#### TASK INPUT ####

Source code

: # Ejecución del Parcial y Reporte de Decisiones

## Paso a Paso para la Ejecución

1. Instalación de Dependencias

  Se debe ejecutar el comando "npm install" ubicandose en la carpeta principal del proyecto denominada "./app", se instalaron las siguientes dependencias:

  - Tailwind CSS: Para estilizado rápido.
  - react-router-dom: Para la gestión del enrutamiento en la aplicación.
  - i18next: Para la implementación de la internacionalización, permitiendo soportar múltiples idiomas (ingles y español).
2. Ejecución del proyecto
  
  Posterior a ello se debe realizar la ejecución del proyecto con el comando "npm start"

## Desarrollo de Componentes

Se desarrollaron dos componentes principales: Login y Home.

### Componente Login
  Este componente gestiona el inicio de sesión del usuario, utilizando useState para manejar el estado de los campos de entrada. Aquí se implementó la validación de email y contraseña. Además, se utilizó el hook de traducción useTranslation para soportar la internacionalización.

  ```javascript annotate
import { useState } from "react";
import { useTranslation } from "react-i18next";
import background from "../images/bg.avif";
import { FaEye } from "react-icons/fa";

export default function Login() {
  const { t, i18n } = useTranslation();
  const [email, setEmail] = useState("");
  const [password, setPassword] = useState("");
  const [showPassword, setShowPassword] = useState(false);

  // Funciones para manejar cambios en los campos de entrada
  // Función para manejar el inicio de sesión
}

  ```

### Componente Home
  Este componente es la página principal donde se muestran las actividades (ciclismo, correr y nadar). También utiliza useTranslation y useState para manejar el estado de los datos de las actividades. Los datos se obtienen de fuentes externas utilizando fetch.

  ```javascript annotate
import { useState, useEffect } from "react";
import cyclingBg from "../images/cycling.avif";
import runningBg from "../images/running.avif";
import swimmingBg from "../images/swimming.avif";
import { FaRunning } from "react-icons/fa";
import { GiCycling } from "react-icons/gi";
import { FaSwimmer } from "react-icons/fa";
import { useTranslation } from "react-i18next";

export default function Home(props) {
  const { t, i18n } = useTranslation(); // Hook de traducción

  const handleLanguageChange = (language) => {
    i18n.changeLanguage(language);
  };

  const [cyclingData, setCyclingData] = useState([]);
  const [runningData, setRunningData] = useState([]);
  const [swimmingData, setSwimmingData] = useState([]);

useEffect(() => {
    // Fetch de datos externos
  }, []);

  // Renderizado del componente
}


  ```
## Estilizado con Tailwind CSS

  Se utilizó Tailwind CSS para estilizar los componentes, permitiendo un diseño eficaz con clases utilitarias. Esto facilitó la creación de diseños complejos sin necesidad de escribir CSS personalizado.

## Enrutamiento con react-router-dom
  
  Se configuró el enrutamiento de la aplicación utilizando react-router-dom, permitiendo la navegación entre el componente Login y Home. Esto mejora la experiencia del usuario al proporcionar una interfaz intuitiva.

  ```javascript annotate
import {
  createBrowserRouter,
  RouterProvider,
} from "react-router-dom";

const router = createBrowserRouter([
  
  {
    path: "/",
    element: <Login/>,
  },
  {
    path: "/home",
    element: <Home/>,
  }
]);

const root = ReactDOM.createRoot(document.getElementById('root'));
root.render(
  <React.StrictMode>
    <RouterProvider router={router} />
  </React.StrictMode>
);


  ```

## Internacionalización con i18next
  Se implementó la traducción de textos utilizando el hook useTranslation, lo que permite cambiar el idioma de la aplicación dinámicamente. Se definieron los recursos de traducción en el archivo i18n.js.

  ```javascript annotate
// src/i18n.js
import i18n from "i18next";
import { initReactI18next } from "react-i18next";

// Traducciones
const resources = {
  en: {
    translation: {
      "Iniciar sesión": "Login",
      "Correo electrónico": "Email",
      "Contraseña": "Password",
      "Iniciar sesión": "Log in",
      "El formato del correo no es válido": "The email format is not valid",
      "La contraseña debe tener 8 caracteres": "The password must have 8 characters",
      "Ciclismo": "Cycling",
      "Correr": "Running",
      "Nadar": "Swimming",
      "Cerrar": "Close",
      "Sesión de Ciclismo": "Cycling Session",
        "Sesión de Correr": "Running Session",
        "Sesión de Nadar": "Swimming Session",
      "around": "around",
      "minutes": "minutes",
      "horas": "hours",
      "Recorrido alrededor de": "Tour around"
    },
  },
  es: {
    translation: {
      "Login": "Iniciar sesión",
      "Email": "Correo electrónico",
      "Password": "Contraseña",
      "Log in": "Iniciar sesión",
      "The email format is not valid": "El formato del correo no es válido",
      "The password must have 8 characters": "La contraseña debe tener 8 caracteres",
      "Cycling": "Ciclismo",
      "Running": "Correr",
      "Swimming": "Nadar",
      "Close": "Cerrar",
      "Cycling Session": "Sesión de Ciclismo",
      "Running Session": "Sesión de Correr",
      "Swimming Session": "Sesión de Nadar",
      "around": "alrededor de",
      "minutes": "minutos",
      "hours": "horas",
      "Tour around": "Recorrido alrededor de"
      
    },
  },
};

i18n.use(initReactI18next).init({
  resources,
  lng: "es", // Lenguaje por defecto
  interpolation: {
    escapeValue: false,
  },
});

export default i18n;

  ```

####

*THE TASK*: Every line of the data that includes the word "válido" should be copied.

*EXERCISE RESULT*:
      "El formato del correo no es válido": "The email format is not valid",
      "The email format is not valid": "El formato del correo no es válido",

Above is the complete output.